DATASET CONTENT Block Start

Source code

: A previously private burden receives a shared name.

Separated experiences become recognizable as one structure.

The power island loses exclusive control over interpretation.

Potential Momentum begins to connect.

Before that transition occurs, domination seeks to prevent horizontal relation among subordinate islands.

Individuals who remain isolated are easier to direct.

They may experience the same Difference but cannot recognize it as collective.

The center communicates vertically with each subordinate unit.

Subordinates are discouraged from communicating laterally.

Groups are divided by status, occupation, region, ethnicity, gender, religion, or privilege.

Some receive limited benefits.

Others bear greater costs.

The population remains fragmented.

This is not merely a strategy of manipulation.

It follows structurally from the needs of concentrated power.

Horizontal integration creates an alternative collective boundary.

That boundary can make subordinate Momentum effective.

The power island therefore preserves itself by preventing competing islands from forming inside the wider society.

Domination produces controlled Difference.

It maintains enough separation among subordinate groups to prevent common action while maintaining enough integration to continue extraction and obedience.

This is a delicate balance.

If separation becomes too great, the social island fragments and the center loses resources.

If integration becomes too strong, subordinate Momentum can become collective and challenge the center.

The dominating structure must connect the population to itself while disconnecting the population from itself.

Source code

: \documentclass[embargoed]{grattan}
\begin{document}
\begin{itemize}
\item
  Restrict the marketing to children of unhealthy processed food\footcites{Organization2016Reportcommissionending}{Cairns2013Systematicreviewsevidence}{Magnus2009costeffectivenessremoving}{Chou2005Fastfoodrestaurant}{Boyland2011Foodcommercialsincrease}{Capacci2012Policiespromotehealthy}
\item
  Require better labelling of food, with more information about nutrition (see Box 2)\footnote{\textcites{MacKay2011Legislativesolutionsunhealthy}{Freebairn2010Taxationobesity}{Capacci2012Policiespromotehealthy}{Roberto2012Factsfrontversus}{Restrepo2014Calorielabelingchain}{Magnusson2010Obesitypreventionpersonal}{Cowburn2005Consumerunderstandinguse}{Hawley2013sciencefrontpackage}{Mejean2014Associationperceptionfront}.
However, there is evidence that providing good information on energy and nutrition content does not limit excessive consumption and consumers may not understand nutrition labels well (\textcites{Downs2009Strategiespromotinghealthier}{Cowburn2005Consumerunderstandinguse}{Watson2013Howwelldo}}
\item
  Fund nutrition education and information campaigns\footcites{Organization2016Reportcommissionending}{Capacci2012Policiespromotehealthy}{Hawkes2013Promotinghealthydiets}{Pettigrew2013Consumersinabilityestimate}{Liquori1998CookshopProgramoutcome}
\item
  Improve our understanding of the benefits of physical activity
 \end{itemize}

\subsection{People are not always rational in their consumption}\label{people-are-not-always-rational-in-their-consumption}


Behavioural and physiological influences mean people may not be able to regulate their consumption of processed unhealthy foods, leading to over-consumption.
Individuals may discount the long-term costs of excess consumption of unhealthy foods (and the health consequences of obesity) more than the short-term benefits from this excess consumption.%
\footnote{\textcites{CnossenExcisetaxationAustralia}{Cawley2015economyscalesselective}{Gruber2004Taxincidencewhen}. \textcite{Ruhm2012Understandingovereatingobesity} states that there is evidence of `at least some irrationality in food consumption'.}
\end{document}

DATASET CONTENT Block End

PROBLEM> Exact copies of all entries are what's needed here.

EXERCISE RESPONSE>
Source code

: A previously private burden receives a shared name.

Separated experiences become recognizable as one structure.

The power island loses exclusive control over interpretation.

Potential Momentum begins to connect.

Before that transition occurs, domination seeks to prevent horizontal relation among subordinate islands.

Individuals who remain isolated are easier to direct.

They may experience the same Difference but cannot recognize it as collective.

The center communicates vertically with each subordinate unit.

Subordinates are discouraged from communicating laterally.

Groups are divided by status, occupation, region, ethnicity, gender, religion, or privilege.

Some receive limited benefits.

Others bear greater costs.

The population remains fragmented.

This is not merely a strategy of manipulation.

It follows structurally from the needs of concentrated power.

Horizontal integration creates an alternative collective boundary.

That boundary can make subordinate Momentum effective.

The power island therefore preserves itself by preventing competing islands from forming inside the wider society.

Domination produces controlled Difference.

It maintains enough separation among subordinate groups to prevent common action while maintaining enough integration to continue extraction and obedience.

This is a delicate balance.

If separation becomes too great, the social island fragments and the center loses resources.

If integration becomes too strong, subordinate Momentum can become collective and challenge the center.

The dominating structure must connect the population to itself while disconnecting the population from itself.

Source code

: \documentclass[embargoed]{grattan}
\begin{document}
\begin{itemize}
\item
  Restrict the marketing to children of unhealthy processed food\footcites{Organization2016Reportcommissionending}{Cairns2013Systematicreviewsevidence}{Magnus2009costeffectivenessremoving}{Chou2005Fastfoodrestaurant}{Boyland2011Foodcommercialsincrease}{Capacci2012Policiespromotehealthy}
\item
  Require better labelling of food, with more information about nutrition (see Box 2)\footnote{\textcites{MacKay2011Legislativesolutionsunhealthy}{Freebairn2010Taxationobesity}{Capacci2012Policiespromotehealthy}{Roberto2012Factsfrontversus}{Restrepo2014Calorielabelingchain}{Magnusson2010Obesitypreventionpersonal}{Cowburn2005Consumerunderstandinguse}{Hawley2013sciencefrontpackage}{Mejean2014Associationperceptionfront}.
However, there is evidence that providing good information on energy and nutrition content does not limit excessive consumption and consumers may not understand nutrition labels well (\textcites{Downs2009Strategiespromotinghealthier}{Cowburn2005Consumerunderstandinguse}{Watson2013Howwelldo}}
\item
  Fund nutrition education and information campaigns\footcites{Organization2016Reportcommissionending}{Capacci2012Policiespromotehealthy}{Hawkes2013Promotinghealthydiets}{Pettigrew2013Consumersinabilityestimate}{Liquori1998CookshopProgramoutcome}
\item
  Improve our understanding of the benefits of physical activity
 \end{itemize}

\subsection{People are not always rational in their consumption}\label{people-are-not-always-rational-in-their-consumption}


Behavioural and physiological influences mean people may not be able to regulate their consumption of processed unhealthy foods, leading to over-consumption.
Individuals may discount the long-term costs of excess consumption of unhealthy foods (and the health consequences of obesity) more than the short-term benefits from this excess consumption.%
\footnote{\textcites{CnossenExcisetaxationAustralia}{Cawley2015economyscalesselective}{Gruber2004Taxincidencewhen}. \textcite{Ruhm2012Understandingovereatingobesity} states that there is evidence of `at least some irrationality in food consumption'.}
\end{document}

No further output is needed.